We’ve been showing you how gold is heading into a monster rally. But as you’ll see in today’s dispatch, there’s a short-term dip on the way first.
So if you’re still building a position in gold… it’s worth hanging on for better prices ahead.
And the timing on that call worked out well.
Take a look…
Since then, gold is up 22%.
There are different drivers for higher gold prices. But the one we’ve been focused on is the shattering of faith in fiat currencies by central bankers.
The more central bankers try to stimulate growth by evaporating interest rates on savings… even confiscating savings via negative interest rates… the more people will opt for gold instead.
And as colleague and gold industry insider E.B. Tucker has told Cut readers, he sees gold smashing past $1,900 an ounce in 2020.
As regular readers know, Bill is one of the cofounders of Legacy Research along with Doug Casey.
And like Doug, he believes every investor should own some gold.

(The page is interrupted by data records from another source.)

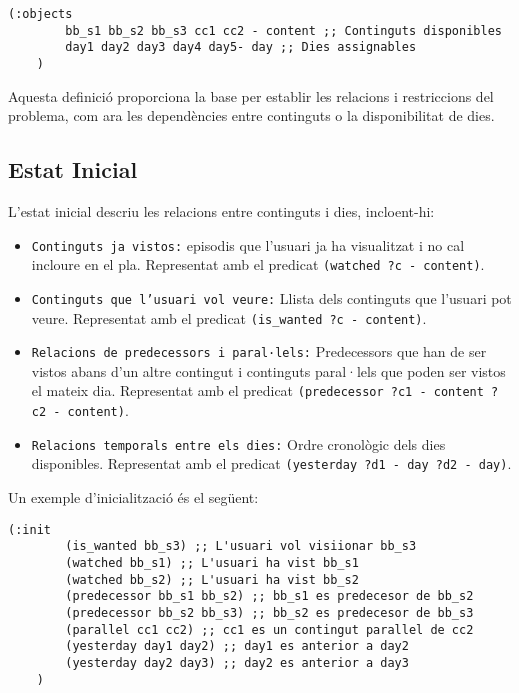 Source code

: \documentclass[a4paper]{article}
\begin{document}
	\begin{lstlisting}[language=PDDL, caption={Definició d'objectes}, label={lst:def_objectes}]
	(:objects
		bb_s1 bb_s2 bb_s3 cc1 cc2 - content ;; Continguts disponibles
		day1 day2 day3 day4 day5- day ;; Dies assignables
	)
	\end{lstlisting}
	
	Aquesta definició proporciona la base per establir les relacions i restriccions del problema, com ara les dependències entre continguts o la disponibilitat de dies.
	
	\subsection{Estat Inicial}
	
	L'estat inicial descriu les relacions entre continguts i dies, incloent-hi:
	
	\begin{itemize}
		\item \texttt{Continguts ja vistos:} episodis que l'usuari ja ha visualitzat i no cal incloure en el pla. Representat amb el predicat \texttt{(watched ?c - content)}.
		\item \texttt{Continguts que l'usuari vol veure:} Llista dels continguts que l'usuari pot veure. Representat amb el predicat \texttt{(is\_wanted ?c - content)}.
		\item \texttt{Relacions de predecessors i paral·lels:} Predecessors que han de ser vistos abans d’un altre contingut i continguts paral·lels que poden ser vistos el mateix dia. Representat amb el predicat \texttt{(predecessor ?c1 - content ?c2 - content)}.
		\item \texttt{Relacions temporals entre els dies:} Ordre cronològic dels dies disponibles. Representat amb el predicat \texttt{(yesterday ?d1 - day ?d2 - day)}.
	\end{itemize}
	
	Un exemple d'inicialització és el següent:
	
	\begin{lstlisting}[language=PDDL, caption={Exemple d'inicialització del problema}, label={lst:ini_problema}]
	(:init
		(is_wanted bb_s3) ;; L'usuari vol visiionar bb_s3
		(watched bb_s1) ;; L'usuari ha vist bb_s1
		(watched bb_s2) ;; L'usuari ha vist bb_s2
		(predecessor bb_s1 bb_s2) ;; bb_s1 es predecesor de bb_s2
		(predecessor bb_s2 bb_s3) ;; bb_s2 es predecesor de bb_s3
		(parallel cc1 cc2) ;; cc1 es un contingut parallel de cc2
		(yesterday day1 day2) ;; day1 es anterior a day2
		(yesterday day2 day3) ;; day2 es anterior a day3
	)
	\end{lstlisting}
	
\end{document}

Last week, I traveled to Baltimore to record an interview with Bill for lifetime subscribers of The Bonner-Denning Letter. It will hit inboxes in early January.
But I can tell you now that Bill believes owning gold is now more important than ever. As he put it during our interview…
The Fed is supposed to defend the currency. And it’s supposed to do that by maintaining a reserve of real money, gold. It’s supposed to keep enough gold in Fort Knox to back the dollars it issues.
If it doesn’t do that, you have to do it yourself. And that’s really where we are now. In the new, post-gold-standard dollars, we have a currency you can’t trust. So you need to have some currency of your own you can trust. And that should be gold.
And just like with a regular insurance policy, you want to pay as little as possible to cover your risk.
That’s why I’m putting Jeff’s short-term call on gold on your radar today.
If he’s right, you’ll be able to pick up your disaster insurance for less in the months ahead.
Here’s the gold chart that shows Jeff something big is brewing in the gold market…
Gold rallied about 10% from mid-December 2018 to mid-February this year. Then it spent the next few months chopping around in a relatively tight trading range just below its 50-day moving average (red circle on the left of the chart).
The 50-day moving average is the squiggly black line on the chart. And it’s a key trend line Jeff follows.
This tells Jeff that gold is building energy for a breakout move…
In May, gold broke out to the upside…
Over the next four months, the price of the metal surged nearly 20%.
But that surge ended in October.
Now, gold is chopping around again below its 50-day moving average (red circle on the right of the chart). It’s building energy for the next breakout move.
But this time, Jeff reckons that big breakout move is likely to be lower.
That’s because of how the “smart money” is betting. Let me explain…
In every market, there’s “dumb money” and “smart money”…
The dumb money is usually made of investors who know little or nothing about what they’re doing.
Usually, these are mom-and-pop investors. These are folks who try their best to make their savings stretch further. But they make the fatal mistake of buying high and selling low.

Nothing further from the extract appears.